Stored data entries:

*****

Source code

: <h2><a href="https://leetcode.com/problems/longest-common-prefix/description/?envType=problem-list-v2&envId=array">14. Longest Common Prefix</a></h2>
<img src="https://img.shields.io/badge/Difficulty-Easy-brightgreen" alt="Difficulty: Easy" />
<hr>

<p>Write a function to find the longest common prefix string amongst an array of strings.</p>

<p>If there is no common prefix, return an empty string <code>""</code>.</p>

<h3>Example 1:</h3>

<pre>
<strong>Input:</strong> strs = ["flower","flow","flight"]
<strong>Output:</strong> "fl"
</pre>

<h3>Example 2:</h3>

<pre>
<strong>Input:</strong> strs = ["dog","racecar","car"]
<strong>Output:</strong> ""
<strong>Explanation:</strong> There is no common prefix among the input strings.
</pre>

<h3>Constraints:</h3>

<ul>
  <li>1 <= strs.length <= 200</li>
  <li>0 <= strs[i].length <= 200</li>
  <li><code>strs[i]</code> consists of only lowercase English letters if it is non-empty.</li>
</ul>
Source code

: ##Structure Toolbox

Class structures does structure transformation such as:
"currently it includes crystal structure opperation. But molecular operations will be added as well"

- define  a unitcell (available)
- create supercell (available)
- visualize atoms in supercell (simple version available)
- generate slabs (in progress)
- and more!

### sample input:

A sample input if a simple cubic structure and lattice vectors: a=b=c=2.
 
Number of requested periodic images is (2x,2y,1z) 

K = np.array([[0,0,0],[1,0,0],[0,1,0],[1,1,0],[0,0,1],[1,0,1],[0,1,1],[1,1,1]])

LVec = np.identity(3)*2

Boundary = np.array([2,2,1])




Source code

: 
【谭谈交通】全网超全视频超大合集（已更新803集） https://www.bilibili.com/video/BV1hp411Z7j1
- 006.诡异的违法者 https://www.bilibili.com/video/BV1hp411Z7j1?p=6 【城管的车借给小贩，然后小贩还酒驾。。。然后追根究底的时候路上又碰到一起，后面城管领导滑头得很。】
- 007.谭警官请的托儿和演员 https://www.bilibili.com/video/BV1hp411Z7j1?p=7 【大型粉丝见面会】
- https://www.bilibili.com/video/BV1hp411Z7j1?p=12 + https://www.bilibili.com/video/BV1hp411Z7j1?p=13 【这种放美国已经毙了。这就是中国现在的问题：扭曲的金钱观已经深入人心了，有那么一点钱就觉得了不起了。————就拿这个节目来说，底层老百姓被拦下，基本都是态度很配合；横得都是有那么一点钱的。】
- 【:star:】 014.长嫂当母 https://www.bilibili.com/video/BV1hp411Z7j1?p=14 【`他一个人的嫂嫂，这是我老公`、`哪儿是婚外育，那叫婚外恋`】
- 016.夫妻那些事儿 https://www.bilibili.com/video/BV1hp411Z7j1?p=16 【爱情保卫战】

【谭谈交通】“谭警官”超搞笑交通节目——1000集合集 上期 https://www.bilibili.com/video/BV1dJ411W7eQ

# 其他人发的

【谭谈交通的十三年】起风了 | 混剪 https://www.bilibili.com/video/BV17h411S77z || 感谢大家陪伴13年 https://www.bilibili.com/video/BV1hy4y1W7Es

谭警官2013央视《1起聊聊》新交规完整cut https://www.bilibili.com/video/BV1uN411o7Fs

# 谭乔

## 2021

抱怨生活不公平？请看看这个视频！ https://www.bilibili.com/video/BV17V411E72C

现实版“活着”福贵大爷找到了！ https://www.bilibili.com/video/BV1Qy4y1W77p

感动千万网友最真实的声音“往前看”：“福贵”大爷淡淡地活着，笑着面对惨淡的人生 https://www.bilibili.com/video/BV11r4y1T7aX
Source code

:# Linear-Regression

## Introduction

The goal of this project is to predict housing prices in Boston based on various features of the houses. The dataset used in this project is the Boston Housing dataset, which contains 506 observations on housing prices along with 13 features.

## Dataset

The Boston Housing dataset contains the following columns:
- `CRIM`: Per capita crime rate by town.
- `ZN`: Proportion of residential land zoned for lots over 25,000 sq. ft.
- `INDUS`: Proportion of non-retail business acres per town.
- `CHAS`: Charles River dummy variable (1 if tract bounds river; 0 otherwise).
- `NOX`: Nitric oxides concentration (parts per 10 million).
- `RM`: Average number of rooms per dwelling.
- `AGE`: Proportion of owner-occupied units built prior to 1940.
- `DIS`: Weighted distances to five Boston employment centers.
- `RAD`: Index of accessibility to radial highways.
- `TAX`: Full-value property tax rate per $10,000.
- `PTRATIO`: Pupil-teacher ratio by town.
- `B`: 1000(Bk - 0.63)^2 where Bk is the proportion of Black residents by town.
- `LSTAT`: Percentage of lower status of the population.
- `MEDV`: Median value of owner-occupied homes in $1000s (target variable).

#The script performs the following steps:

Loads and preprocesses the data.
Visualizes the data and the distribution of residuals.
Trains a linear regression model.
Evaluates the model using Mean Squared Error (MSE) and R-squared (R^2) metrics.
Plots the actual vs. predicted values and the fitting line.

*****

_Instructions for the task_:
Go through the entries and copy each line holding the string "town".

_Reply to the task_:
- `CRIM`: Per capita crime rate by town.
- `INDUS`: Proportion of non-retail business acres per town.
- `PTRATIO`: Pupil-teacher ratio by town.
- `B`: 1000(Bk - 0.63)^2 where Bk is the proportion of Black residents by town.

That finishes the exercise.